*RECORDS TO PROCESS*.
Start of Block

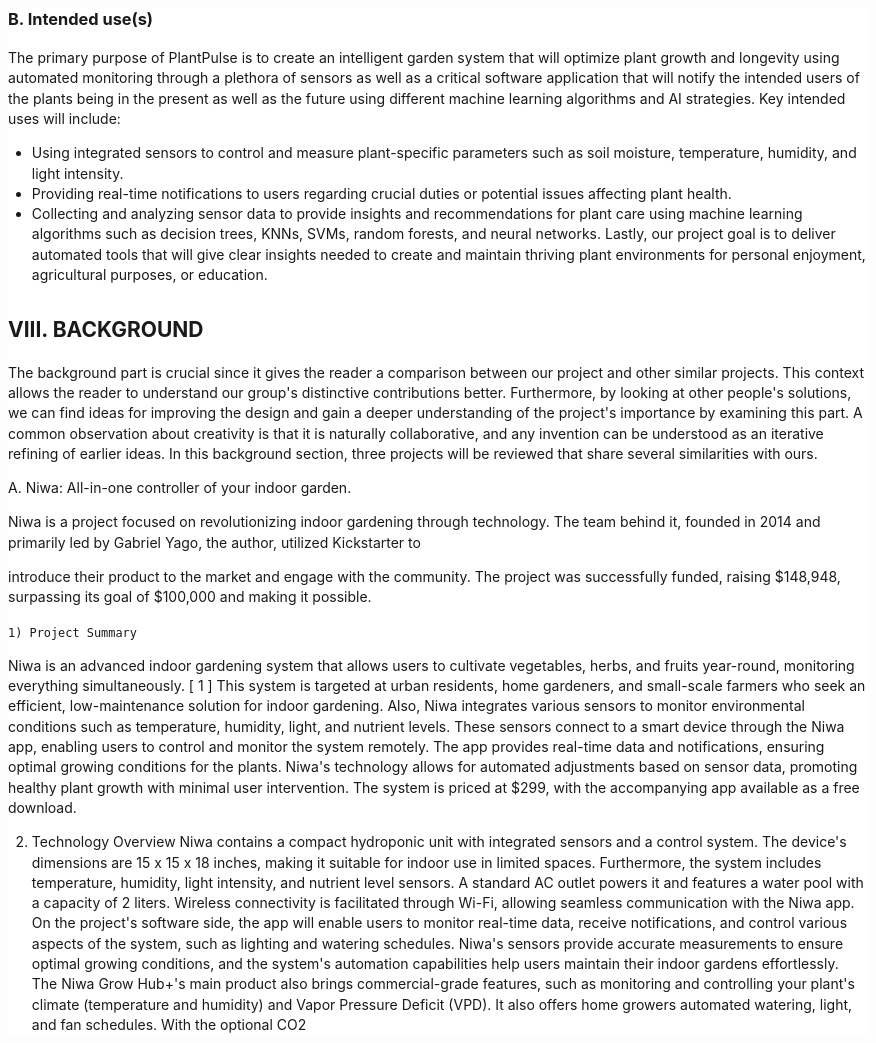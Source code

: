 ### B. Intended use(s)

The primary purpose of PlantPulse is to create an intelligent garden system that will optimize
plant growth and longevity using automated monitoring through a plethora of sensors as well as a
critical software application that will notify the intended users of the plants being in the present as
well as the future using different machine learning algorithms and AI strategies. Key intended uses
will include:

- Using integrated sensors to control and measure plant-specific parameters such as soil
    moisture, temperature, humidity, and light intensity.
- Providing real-time notifications to users regarding crucial duties or potential issues
    affecting plant health.
- Collecting and analyzing sensor data to provide insights and recommendations for plant
    care using machine learning algorithms such as decision trees, KNNs, SVMs, random
    forests, and neural networks.
Lastly, our project goal is to deliver automated tools that will give clear insights needed to
create and maintain thriving plant environments for personal enjoyment, agricultural purposes, or
education.

## VIII. BACKGROUND

The background part is crucial since it gives the reader a comparison between our project and
other similar projects. This context allows the reader to understand our group's distinctive
contributions better. Furthermore, by looking at other people's solutions, we can find ideas for
improving the design and gain a deeper understanding of the project's importance by examining
this part. A common observation about creativity is that it is naturally collaborative, and any
invention can be understood as an iterative refining of earlier ideas. In this background section,
three projects will be reviewed that share several similarities with ours.

A. Niwa: All-in-one controller of your indoor garden.

Niwa is a project focused on revolutionizing indoor gardening through technology. The team
behind it, founded in 2014 and primarily led by Gabriel Yago, the author, utilized Kickstarter to


introduce their product to the market and engage with the community. The project was successfully
funded, raising $148,948, surpassing its goal of $100,000 and making it possible.

```
1) Project Summary
```
Niwa is an advanced indoor gardening system that allows users to cultivate vegetables, herbs,
and fruits year-round, monitoring everything simultaneously. [ 1 ] This system is targeted at urban
residents, home gardeners, and small-scale farmers who seek an efficient, low-maintenance
solution for indoor gardening. Also, Niwa integrates various sensors to monitor environmental
conditions such as temperature, humidity, light, and nutrient levels. These sensors connect to a
smart device through the Niwa app, enabling users to control and monitor the system remotely.
The app provides real-time data and notifications, ensuring optimal growing conditions for the
plants. Niwa's technology allows for automated adjustments based on sensor data, promoting
healthy plant growth with minimal user intervention. The system is priced at $299, with the
accompanying app available as a free download.

2) Technology Overview
Niwa contains a compact hydroponic unit with integrated sensors and a control system. The
device's dimensions are 15 x 15 x 18 inches, making it suitable for indoor use in limited spaces.
Furthermore, the system includes temperature, humidity, light intensity, and nutrient level sensors.
A standard AC outlet powers it and features a water pool with a capacity of 2 liters. Wireless
connectivity is facilitated through Wi-Fi, allowing seamless communication with the Niwa app.
On the project's software side, the app will enable users to monitor real-time data, receive
notifications, and control various aspects of the system, such as lighting and watering schedules.
Niwa's sensors provide accurate measurements to ensure optimal growing conditions, and the
system's automation capabilities help users maintain their indoor gardens effortlessly. The Niwa
Grow Hub+'s main product also brings commercial-grade features, such as monitoring and
controlling your plant's climate (temperature and humidity) and Vapor Pressure Deficit (VPD). It
also offers home growers automated watering, light, and fan schedules. With the optional CO2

End of Block

*TASK INSTRUCTIONS*.
Each record should be written out again exactly, though without its pictures.

*EXERCISE ANSWER*.
Source code

: ### B. Intended use(s)

The primary purpose of PlantPulse is to create an intelligent garden system that will optimize
plant growth and longevity using automated monitoring through a plethora of sensors as well as a
critical software application that will notify the intended users of the plants being in the present as
well as the future using different machine learning algorithms and AI strategies. Key intended uses
will include:

- Using integrated sensors to control and measure plant-specific parameters such as soil
    moisture, temperature, humidity, and light intensity.
- Providing real-time notifications to users regarding crucial duties or potential issues
    affecting plant health.
- Collecting and analyzing sensor data to provide insights and recommendations for plant
    care using machine learning algorithms such as decision trees, KNNs, SVMs, random
    forests, and neural networks.
Lastly, our project goal is to deliver automated tools that will give clear insights needed to
create and maintain thriving plant environments for personal enjoyment, agricultural purposes, or
education.

## VIII. BACKGROUND

The background part is crucial since it gives the reader a comparison between our project and
other similar projects. This context allows the reader to understand our group's distinctive
contributions better. Furthermore, by looking at other people's solutions, we can find ideas for
improving the design and gain a deeper understanding of the project's importance by examining
this part. A common observation about creativity is that it is naturally collaborative, and any
invention can be understood as an iterative refining of earlier ideas. In this background section,
three projects will be reviewed that share several similarities with ours.

A. Niwa: All-in-one controller of your indoor garden.

Niwa is a project focused on revolutionizing indoor gardening through technology. The team
behind it, founded in 2014 and primarily led by Gabriel Yago, the author, utilized Kickstarter to


introduce their product to the market and engage with the community. The project was successfully
funded, raising $148,948, surpassing its goal of $100,000 and making it possible.

```
1) Project Summary
```
Niwa is an advanced indoor gardening system that allows users to cultivate vegetables, herbs,
and fruits year-round, monitoring everything simultaneously. [ 1 ] This system is targeted at urban
residents, home gardeners, and small-scale farmers who seek an efficient, low-maintenance
solution for indoor gardening. Also, Niwa integrates various sensors to monitor environmental
conditions such as temperature, humidity, light, and nutrient levels. These sensors connect to a
smart device through the Niwa app, enabling users to control and monitor the system remotely.
The app provides real-time data and notifications, ensuring optimal growing conditions for the
plants. Niwa's technology allows for automated adjustments based on sensor data, promoting
healthy plant growth with minimal user intervention. The system is priced at $299, with the
accompanying app available as a free download.

2) Technology Overview
Niwa contains a compact hydroponic unit with integrated sensors and a control system. The
device's dimensions are 15 x 15 x 18 inches, making it suitable for indoor use in limited spaces.
Furthermore, the system includes temperature, humidity, light intensity, and nutrient level sensors.
A standard AC outlet powers it and features a water pool with a capacity of 2 liters. Wireless
connectivity is facilitated through Wi-Fi, allowing seamless communication with the Niwa app.
On the project's software side, the app will enable users to monitor real-time data, receive
notifications, and control various aspects of the system, such as lighting and watering schedules.
Niwa's sensors provide accurate measurements to ensure optimal growing conditions, and the
system's automation capabilities help users maintain their indoor gardens effortlessly. The Niwa
Grow Hub+'s main product also brings commercial-grade features, such as monitoring and
controlling your plant's climate (temperature and humidity) and Vapor Pressure Deficit (VPD). It
also offers home growers automated watering, light, and fan schedules. With the optional CO2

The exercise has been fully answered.